Otro elemento importante es la formación. Hemos participado en varios cursos organizados por la ULSA (Oficina del Trabajo de la Sede Apostólica) y otros organizados por nosotros. Cada uno de nosotros tiene, además, un itinerario de desarrollo profesional individual, porque las normas contables y los procedimientos de auditoría están siempre cambiando y tenemos el deber de conocerlos.
Las funciones de verificación e información del auditor son fundamentales para garantizar la transparencia de las actividades económicas y financieras del Vaticano, como han demostrado los recientes casos judiciales relativos a la venta de la propiedad de Londres. ¿Qué resultados ha obtenido hasta ahora y cuánto queda por hacer en este sentido?

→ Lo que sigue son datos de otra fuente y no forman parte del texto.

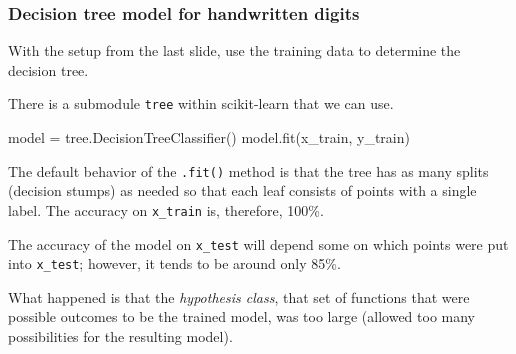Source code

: \documentclass[smaller]{beamer}
\newenvironment{codeblock}
    {\hfill\begin{beamerboxesrounded}[lower=codecol, width=0.8\textwidth]
    \medskip

    }
    { 
    \end{beamerboxesrounded}\hfill
    }
\theoremstyle{example}
\newcommand{\ttt}[1]{{\small\texttt{#1}}}
\begin{document}
\begin{frame}[fragile]
    \frametitle{Decision tree model for handwritten digits}
With the setup from the last slide, use the training data to determine the decision tree.

There is a submodule \ttt{tree} within scikit-learn that we can use.

\begin{codeblock}

\begin{python}
model = tree.DecisionTreeClassifier()
model.fit(x_train, y_train)
\end{python}

\end{codeblock}

The default behavior of the \ttt{.fit()} method is that the tree has as many splits (decision stumps) as needed so that each leaf consists of points with a single label. The accuracy on \lstinline[language=Python,stringstyle=\ttfamily]{x_train} is, therefore, 100\%. 

The accuracy of the model on \lstinline[language=Python,basicstyle=\ttfamily]{x_test} will depend some on which points were put into \lstinline[language=Python,basicstyle=\ttfamily]{x_test}; however, it tends to be around only 85\%.

What happened is that the \textit{hypothesis class}, that set of functions that were possible outcomes to be the trained model, was too large (allowed too many possibilities for the resulting model). 
\end{frame}
\end{document}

Obviamente, esperaba esta pregunta y, como es natural, no puedo entrar en los detalles de lo que hemos averiguado en relación con el asunto de Londres, por el que hay un juicio en curso. Pero lo que sí puedo decir es que en este, como en otros casos en los que hemos identificado sospechas de ilícitos, no necesariamente penales, el resultado, más allá de lo que puedan establecer las sentencias, ha sido cambiar el modus operandi de las entidades que hemos auditado, y yo diría que parte de las reformas económicas son también el resultado de lo que hemos señalado sobre las razones que podían llevar a cometer ilícitos.
Tal vez sea demasiado optimista, pero creo que hoy en día hay una mayor conciencia de los riesgos de cometer ilícitos en las administraciones de la Santa Sede y del Estado. Pero hay una cosa que, si bien es evidente, quisiera recordarla. Estoy convencido de que la mayoría de las personas que trabajan aquí lo hacen con una auténtica adhesión de servicio a la Santa Sede y al Santo Padre, y que la imagen que a veces dan los medios de comunicación de nuestra realidad está distorsionada en un sentido negativo.